113.  Les requérants allèguent également que les garde-côtes n'ont pris ni des mesures positives en vue de vérifier si des tiers étaient en danger ni des dispositions au début de l'opération. Or ils estiment que les garde-côtes détenaient des informations suffisantes qui leur permettaient de se douter de l'existence de cabines à un niveau inférieur. Pour eux, il ne relevait pas de la responsabilité des passagers de crier pour obtenir de l'assistance, mais les officiers étaient tenus de prendre toutes les mesures nécessaires pour garantir la protection des passagers. Selon les requérants, la question que les garde‑côtes auraient dû se poser en l'espèce était de savoir s'il existait des preuves permettant de conclure au-delà de tout doute raisonnable qu'il n'y avait pas d'autres personnes à bord.


114.  Les requérants soutiennent également que les garde-côtes disposaient d'autres options disponibles pour prévenir ou arrêter l'escalade de la violence. En effet, les officiers auraient pu selon eux attendre que les passagers débarquent et essayer ensuite d'embarquer afin de contrôler le bateau, ou attendre l'arrivée du renfort, ou encore laisser les skippers du yacht s'enfuir dans un bateau gonflable (comme ces derniers avaient essayé de le faire) et par la suite tenter d'intercepter le bateau. Ils arguent que, pour le Gouvernement, l'arrestation des trafiquants est la priorité, même si cela met en danger la vie des passagers.

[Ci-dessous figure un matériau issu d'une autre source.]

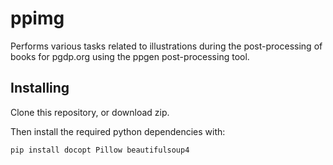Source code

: # ppimg

Performs various tasks related to illustrations during the post-processing of books for pgdp.org using the ppgen post-processing tool.

## Installing

Clone this repository, or download zip.

Then install the required python dependencies with:

    pip install docopt Pillow beautifulsoup4
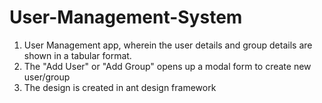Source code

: # User-Management-System

1. User Management app, wherein the user details and group details are shown in a tabular format.
2. The "Add User" or "Add Group" opens up a modal form to create new user/group
3. The design is created in ant design framework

115.  Les requérants ajoutent que selon le Règlement de 2004 le danger résultant d'un délit commis par ses auteurs ne peut justifier des tirs d'immobilisation. Ils précisent qu'en l'espèce, comme la cour d'appel du Dodécanèse l'a considéré, les skippers étaient coupables de lésions corporelles dangereuses causées au mineur, occasionnées par le jet d'objets en direction des garde-côtes, et de menace d'électrocution sur une autre personne.

b)      Le Gouvernement


116.  Le Gouvernement soutient que les allégations des requérants sont infondées, car les garde-côtes ont procédé, dans le cadre de l'exercice de l'autorité publique, à toutes les actions prévues, en mettant en balance les différents intérêts en jeu dans la présente espèce et en appliquant les dispositions législatives internationale, européenne et nationale. À cet égard, il précise que l'usage d'armes était conforme à l'article 10 du Règlement de 2004. Il ajoute que l'un des buts particuliers de l'opération « Poséidon » était de localiser préalablement les personnes en mer, de contrôler l'entrée illégale sur le territoire, d'arrêter les trafiquants et les migrants en situation irrégulière, de confisquer les moyens de transport et les marchandises de contrebande.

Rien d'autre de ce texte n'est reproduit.